Dataset entries
━━━━━━━━━━━━━━━━━━━━
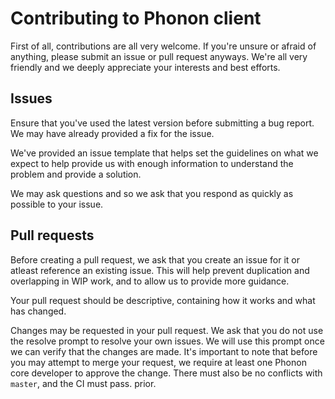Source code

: # Contributing to Phonon client

First of all, contributions are all very welcome. If you're unsure or afraid of anything, please submit an issue or pull request anyways. We're all very friendly and we deeply appreciate your interests and best efforts.

## Issues

Ensure that you've used the latest version before submitting a bug report. We may have already provided a fix for the issue.

We've provided an issue template that helps set the guidelines on what we expect to help provide us with enough information to understand the problem and provide a solution.

We may ask questions and so we ask that you respond as quickly as possible to your issue.

## Pull requests

Before creating a pull request, we ask that you create an issue for it or atleast reference an existing issue. This will help prevent duplication and overlapping in WIP work, and to allow us to provide more guidance.

Your pull request should be descriptive, containing how it works and what has changed.

Changes may be requested in your pull request. We ask that you do not use the resolve prompt to resolve your own issues. We will use this prompt once we can verify that the changes are made. It's important to note that before you may attempt to merge your request, we require at least one Phonon core developer to approve the change. There must also be no conflicts with `master`, and the CI must pass. prior.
━━━━━━━━━━━━━━━━━━━━
Work order:
Write out exactly the lines that begin at the one containing "Before creating a" and continue through the last line of the data, and only those.

Written reply:
Before creating a pull request, we ask that you create an issue for it or atleast reference an existing issue. This will help prevent duplication and overlapping in WIP work, and to allow us to provide more guidance.

Your pull request should be descriptive, containing how it works and what has changed.

Changes may be requested in your pull request. We ask that you do not use the resolve prompt to resolve your own issues. We will use this prompt once we can verify that the changes are made. It's important to note that before you may attempt to merge your request, we require at least one Phonon core developer to approve the change. There must also be no conflicts with `master`, and the CI must pass. prior.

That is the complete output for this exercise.